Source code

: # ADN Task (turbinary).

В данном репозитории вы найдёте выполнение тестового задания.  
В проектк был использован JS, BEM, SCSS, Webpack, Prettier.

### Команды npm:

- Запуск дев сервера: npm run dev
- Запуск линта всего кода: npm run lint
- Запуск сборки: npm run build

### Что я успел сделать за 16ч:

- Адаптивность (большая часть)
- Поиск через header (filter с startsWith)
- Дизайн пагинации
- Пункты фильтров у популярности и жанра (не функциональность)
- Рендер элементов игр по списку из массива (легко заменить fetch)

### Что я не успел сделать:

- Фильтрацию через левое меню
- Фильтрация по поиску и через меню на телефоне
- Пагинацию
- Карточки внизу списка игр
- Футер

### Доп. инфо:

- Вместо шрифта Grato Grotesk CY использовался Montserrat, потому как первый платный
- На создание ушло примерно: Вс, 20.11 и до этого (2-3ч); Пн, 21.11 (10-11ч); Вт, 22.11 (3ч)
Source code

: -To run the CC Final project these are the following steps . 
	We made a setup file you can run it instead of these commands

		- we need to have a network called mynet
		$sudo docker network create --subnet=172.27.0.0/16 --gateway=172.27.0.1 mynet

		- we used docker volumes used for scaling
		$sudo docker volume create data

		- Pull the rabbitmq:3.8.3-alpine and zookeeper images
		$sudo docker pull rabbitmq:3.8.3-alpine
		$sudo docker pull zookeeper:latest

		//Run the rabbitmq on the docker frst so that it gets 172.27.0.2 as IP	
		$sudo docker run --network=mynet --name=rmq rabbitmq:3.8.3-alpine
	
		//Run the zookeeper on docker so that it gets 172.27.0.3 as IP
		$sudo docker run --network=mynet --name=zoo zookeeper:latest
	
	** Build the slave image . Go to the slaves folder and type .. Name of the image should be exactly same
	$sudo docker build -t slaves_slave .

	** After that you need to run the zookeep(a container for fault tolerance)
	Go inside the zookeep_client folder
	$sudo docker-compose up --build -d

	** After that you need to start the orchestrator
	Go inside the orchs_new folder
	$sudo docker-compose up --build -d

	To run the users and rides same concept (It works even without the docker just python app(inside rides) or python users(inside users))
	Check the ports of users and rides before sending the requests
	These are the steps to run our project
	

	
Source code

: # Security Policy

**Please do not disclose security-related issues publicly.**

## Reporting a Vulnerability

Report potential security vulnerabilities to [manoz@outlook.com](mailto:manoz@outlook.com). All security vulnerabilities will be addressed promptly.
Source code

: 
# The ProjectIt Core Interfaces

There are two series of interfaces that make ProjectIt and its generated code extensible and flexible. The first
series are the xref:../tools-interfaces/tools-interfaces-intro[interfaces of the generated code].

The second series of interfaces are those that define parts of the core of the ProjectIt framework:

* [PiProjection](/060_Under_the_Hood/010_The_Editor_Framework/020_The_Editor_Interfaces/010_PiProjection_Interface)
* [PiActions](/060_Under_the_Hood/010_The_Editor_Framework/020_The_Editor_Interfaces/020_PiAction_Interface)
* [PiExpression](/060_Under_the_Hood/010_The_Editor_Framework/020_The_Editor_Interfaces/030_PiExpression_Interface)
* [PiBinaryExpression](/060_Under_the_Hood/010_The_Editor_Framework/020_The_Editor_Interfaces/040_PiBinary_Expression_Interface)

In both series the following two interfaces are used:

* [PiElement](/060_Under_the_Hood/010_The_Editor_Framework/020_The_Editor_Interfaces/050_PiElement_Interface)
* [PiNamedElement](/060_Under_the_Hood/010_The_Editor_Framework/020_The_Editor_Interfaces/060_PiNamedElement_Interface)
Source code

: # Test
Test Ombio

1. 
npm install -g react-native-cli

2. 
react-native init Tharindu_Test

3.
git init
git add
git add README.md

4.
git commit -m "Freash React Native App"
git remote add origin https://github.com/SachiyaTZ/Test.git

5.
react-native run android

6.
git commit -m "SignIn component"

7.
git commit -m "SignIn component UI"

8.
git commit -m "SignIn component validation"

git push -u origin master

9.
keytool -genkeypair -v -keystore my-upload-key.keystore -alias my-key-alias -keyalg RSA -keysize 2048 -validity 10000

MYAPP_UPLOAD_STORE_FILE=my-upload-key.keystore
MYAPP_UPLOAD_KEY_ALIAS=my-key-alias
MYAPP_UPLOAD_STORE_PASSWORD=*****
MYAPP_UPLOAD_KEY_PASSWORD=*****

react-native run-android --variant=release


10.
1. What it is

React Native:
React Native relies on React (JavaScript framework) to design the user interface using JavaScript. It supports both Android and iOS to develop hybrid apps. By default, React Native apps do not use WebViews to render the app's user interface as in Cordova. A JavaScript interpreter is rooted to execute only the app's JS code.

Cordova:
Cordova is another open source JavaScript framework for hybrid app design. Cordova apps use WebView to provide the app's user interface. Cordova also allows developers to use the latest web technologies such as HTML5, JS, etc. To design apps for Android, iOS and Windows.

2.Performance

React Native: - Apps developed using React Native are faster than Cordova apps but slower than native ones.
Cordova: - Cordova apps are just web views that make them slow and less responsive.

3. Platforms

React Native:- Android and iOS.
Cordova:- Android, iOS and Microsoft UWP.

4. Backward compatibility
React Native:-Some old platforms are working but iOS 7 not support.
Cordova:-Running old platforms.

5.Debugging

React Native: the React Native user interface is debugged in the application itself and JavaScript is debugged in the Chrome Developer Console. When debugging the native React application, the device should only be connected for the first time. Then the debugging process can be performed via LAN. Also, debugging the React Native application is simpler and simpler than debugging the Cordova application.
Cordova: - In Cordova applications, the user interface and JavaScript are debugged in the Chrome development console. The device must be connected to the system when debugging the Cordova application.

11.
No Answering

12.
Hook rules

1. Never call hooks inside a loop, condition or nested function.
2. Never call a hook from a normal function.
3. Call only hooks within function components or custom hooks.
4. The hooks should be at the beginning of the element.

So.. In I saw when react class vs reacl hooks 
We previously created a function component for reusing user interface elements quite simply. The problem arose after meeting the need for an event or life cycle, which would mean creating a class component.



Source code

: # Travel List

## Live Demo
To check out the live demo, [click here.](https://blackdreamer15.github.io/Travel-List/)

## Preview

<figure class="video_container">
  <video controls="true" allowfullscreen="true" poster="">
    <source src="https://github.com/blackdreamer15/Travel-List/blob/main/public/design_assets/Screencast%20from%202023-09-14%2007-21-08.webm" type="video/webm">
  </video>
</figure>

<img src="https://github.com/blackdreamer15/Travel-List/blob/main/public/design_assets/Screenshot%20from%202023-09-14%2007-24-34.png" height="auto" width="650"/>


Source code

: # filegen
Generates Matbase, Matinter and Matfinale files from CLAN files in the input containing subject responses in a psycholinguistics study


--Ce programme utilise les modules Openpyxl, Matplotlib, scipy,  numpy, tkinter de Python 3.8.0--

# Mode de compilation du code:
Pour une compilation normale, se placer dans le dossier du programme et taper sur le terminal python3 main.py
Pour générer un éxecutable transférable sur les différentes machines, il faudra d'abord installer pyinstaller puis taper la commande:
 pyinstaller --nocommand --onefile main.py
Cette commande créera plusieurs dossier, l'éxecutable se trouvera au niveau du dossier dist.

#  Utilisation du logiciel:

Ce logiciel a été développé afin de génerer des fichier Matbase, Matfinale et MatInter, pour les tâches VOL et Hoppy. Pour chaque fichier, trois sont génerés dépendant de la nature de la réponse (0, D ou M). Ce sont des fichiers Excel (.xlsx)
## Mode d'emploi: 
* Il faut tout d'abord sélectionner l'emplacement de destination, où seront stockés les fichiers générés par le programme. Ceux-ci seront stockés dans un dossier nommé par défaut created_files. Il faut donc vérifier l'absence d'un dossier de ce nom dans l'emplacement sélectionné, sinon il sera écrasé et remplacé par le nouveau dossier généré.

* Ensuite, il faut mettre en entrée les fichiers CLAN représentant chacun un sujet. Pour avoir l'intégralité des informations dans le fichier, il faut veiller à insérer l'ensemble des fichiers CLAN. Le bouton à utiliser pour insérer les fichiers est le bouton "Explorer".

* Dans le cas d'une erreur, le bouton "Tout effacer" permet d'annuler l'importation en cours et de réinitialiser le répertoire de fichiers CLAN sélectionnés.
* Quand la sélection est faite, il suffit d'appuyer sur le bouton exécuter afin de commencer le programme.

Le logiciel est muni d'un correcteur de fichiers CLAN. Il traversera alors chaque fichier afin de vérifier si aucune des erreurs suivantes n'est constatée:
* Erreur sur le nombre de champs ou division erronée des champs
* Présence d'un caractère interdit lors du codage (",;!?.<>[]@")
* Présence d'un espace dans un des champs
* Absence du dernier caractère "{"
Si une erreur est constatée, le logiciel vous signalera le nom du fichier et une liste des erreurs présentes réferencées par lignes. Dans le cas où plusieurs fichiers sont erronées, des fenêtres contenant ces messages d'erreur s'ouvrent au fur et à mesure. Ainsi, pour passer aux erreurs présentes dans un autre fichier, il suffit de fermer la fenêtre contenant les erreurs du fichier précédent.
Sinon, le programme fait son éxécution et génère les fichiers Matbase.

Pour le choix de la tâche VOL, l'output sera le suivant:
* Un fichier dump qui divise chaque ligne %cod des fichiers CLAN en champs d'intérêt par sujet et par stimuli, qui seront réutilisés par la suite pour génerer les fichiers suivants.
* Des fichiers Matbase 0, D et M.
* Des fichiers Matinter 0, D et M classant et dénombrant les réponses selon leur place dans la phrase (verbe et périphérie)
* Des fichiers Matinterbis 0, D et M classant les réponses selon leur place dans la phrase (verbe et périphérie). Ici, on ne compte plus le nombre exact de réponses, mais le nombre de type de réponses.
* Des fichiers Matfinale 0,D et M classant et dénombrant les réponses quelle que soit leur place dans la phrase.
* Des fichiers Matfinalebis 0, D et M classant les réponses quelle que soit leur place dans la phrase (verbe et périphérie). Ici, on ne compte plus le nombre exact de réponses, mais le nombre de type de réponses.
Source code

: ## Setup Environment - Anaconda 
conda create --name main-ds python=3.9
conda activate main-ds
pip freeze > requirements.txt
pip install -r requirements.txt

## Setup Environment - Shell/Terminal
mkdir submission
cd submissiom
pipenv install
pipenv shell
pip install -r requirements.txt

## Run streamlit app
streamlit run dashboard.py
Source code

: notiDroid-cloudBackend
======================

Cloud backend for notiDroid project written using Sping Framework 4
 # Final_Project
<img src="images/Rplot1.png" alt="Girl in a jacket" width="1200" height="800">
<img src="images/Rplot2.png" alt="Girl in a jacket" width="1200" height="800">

Goal of the exercise: The answer must hold only the lines from the first line of the data through the line bearing "- Фильтрацию через левое меню", returned exactly.

Task answer:
Source code

: # ADN Task (turbinary).

В данном репозитории вы найдёте выполнение тестового задания.  
В проектк был использован JS, BEM, SCSS, Webpack, Prettier.

### Команды npm:

- Запуск дев сервера: npm run dev
- Запуск линта всего кода: npm run lint
- Запуск сборки: npm run build

### Что я успел сделать за 16ч:

- Адаптивность (большая часть)
- Поиск через header (filter с startsWith)
- Дизайн пагинации
- Пункты фильтров у популярности и жанра (не функциональность)
- Рендер элементов игр по списку из массива (легко заменить fetch)

### Что я не успел сделать:

- Фильтрацию через левое меню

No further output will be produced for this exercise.